En plus de ces menaces juridiques, tous ces journalistes ont été victimes de harcèlement extrajuridique. En 2017, le président Erdogan a qualifié Deniz Yucel de terroriste dans un de ses discours télévisés.

J'ai filmé ce discours il y a un an. Deniz est enfin libre. Je souhaite la même chose à mes autres amis journalistes qui n’ont pas la nationalité allemande.

Traduction de la vidéo : Ils cachent ce terroriste allemand, cet espion, à l'ambassade. Ils l'ont caché pendant un mois. Et la chancelière allemande me l'a réclamé. Elle a dit de le relâcher. Je lui ai dit que nous avions un pouvoir judiciaire indépendant. Tout comme votre système judiciaire est indépendant, le mien l'est aussi. C'est l’objectif [du système judiciaire]. C'est pourquoi je suis désolé de vous dire que vous ne nous les enlèverez pas. Finalement, il a été traduit en justice. Il a été arrêté. Pourquoi ? Parce que c'est un terroriste espion. Peu importe qu'il soit citoyen allemand. Peu importe qui vous êtes, si vous répandez la terreur en Turquie, si ce sont des espions secrets, ils en paieront le prix.

Les supporters en Turquie et dans le monde entier ont tweeté leur choc lorsqu’ils ont appris cette décision :

Le verdict d'aujourd'hui et les condamnations à perpétuité sans libération conditionnelle pour Ahmet Altan, Mehmet Altan et Nazli Ilicak marquent l’apogée de la désintégration de l'État de droit en Turquie. La Cour européenne des droits de l'homme doit agir.

Alors que Ahmet Altan, Mehmet Altan and Nazlı Ilıcak sont condamnés à des « peines d'emprisonnement à perpétuité aggravées », cette condamnation mérite qu'on se rappelle de quoi elle retourne.

Il s'agit d'une détention à perpétuité sans possibilité de libération conditionnelle, en isolement jusqu'à 23 heures par jour. Pour toujours et à jamais, amen.

Le 12 février, Ahmet et Mehmet Altan ont tous deux été expulsés du palais de justice pour avoir demandé la lecture de la décision de la Cour constitutionnelle qui avait décidé de les libérer en janvier. Les deux frères ont exigé que la décision, qui avait été annulée dans les 24 heures par le jugement de la 27ème Haute Cour, soit consignée au procès-verbal.

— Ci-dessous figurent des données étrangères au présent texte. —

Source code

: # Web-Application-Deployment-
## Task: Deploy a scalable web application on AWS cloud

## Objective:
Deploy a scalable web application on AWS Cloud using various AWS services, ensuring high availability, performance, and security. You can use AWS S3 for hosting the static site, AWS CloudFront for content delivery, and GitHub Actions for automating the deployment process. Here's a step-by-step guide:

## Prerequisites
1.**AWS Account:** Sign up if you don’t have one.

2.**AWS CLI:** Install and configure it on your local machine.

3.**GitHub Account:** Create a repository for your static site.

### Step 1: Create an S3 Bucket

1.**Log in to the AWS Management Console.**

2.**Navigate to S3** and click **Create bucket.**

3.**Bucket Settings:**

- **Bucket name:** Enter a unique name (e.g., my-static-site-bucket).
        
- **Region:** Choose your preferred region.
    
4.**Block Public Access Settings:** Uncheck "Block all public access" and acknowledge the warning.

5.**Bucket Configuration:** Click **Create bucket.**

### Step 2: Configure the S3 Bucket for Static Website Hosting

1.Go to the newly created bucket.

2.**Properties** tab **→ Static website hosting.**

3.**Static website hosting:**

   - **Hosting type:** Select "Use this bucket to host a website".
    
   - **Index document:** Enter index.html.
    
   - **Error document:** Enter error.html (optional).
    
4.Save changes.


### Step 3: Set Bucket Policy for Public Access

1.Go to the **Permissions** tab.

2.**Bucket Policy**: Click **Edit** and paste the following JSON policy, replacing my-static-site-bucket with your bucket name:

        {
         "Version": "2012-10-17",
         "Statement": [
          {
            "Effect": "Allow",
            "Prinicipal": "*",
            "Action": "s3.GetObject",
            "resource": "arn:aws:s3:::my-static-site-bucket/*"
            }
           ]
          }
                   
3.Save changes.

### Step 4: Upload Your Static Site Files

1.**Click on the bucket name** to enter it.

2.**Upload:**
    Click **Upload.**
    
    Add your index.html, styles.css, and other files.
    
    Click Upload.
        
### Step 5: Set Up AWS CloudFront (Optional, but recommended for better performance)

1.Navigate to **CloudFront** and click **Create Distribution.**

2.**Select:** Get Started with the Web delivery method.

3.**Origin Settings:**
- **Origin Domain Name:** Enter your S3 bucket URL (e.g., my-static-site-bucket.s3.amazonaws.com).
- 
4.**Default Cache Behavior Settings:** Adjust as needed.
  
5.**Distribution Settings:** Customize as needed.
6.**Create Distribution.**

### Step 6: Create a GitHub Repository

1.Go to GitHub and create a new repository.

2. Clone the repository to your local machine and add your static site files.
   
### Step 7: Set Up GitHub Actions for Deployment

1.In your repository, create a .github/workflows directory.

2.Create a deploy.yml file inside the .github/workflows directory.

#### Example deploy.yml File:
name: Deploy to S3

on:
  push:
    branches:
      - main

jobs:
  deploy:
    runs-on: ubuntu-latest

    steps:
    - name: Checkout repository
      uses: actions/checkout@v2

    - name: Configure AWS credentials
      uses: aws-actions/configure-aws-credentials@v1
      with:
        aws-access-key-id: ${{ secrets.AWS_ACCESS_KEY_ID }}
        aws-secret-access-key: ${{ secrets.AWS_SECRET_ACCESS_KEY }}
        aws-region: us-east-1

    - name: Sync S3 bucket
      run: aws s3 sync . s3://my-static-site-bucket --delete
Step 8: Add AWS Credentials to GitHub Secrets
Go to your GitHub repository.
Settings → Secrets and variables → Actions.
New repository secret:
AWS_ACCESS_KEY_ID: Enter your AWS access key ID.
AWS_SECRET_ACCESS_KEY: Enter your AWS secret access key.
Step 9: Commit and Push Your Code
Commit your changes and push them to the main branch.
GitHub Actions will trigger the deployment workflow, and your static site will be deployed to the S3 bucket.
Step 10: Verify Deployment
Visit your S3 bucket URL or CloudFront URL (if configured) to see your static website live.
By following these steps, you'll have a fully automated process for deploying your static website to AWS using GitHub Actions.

Le lendemain, le 13 février, Ahmet Altan, s'exprimant depuis la prison de haute sécurité par liaison vidéo, a déclaré ce qui suit pour sa défense :

Those in political power no longer fear generals. But they do fear writers. They fear pens, not guns. Because pens can reach where guns cannot: into the conscience of a society.

Les détenteurs du pouvoir politique n'ont plus peur des généraux. Mais ils ont peur des écrivains. Ils craignent les stylos, pas les armes. Parce que les stylos peuvent atteindre ce que les armes ne peuvent pas : la conscience d'une société.

Lorsque le verdict a été rendu aux frères Altan, un observateur a déclaré que des larmes et des cris ont envahi la salle d'audience.

Pendant ce temps, au moins quatre autres citoyens turco-allemands sont derrière les barreaux en Turquie, alors que le nombre total de journalistes et d'écrivains emprisonnés depuis le coup d'État a maintenant dépassé les 150.